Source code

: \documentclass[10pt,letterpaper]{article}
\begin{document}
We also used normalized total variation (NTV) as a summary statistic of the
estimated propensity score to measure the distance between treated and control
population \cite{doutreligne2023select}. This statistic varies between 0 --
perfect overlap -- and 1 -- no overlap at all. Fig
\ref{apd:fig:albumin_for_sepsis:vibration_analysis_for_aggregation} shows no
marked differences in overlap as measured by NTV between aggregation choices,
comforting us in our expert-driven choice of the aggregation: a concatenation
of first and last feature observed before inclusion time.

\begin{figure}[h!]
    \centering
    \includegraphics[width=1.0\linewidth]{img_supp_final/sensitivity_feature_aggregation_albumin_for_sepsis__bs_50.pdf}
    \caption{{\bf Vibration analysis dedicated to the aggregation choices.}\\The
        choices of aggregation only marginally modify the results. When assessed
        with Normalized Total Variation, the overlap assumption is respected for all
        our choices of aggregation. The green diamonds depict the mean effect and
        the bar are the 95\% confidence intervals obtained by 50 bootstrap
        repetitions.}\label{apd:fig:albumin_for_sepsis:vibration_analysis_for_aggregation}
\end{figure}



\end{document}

EXERCISE REQUIREMENTS: Without leaving anything out, transcribe the records above exactly.

TASK ANSWER:
Source code

: \documentclass[10pt,letterpaper]{article}
\begin{document}
We also used normalized total variation (NTV) as a summary statistic of the
estimated propensity score to measure the distance between treated and control
population \cite{doutreligne2023select}. This statistic varies between 0 --
perfect overlap -- and 1 -- no overlap at all. Fig
\ref{apd:fig:albumin_for_sepsis:vibration_analysis_for_aggregation} shows no
marked differences in overlap as measured by NTV between aggregation choices,
comforting us in our expert-driven choice of the aggregation: a concatenation
of first and last feature observed before inclusion time.

\begin{figure}[h!]
    \centering
    \includegraphics[width=1.0\linewidth]{img_supp_final/sensitivity_feature_aggregation_albumin_for_sepsis__bs_50.pdf}
    \caption{{\bf Vibration analysis dedicated to the aggregation choices.}\\The
        choices of aggregation only marginally modify the results. When assessed
        with Normalized Total Variation, the overlap assumption is respected for all
        our choices of aggregation. The green diamonds depict the mean effect and
        the bar are the 95\% confidence intervals obtained by 50 bootstrap
        repetitions.}\label{apd:fig:albumin_for_sepsis:vibration_analysis_for_aggregation}
\end{figure}



\end{document}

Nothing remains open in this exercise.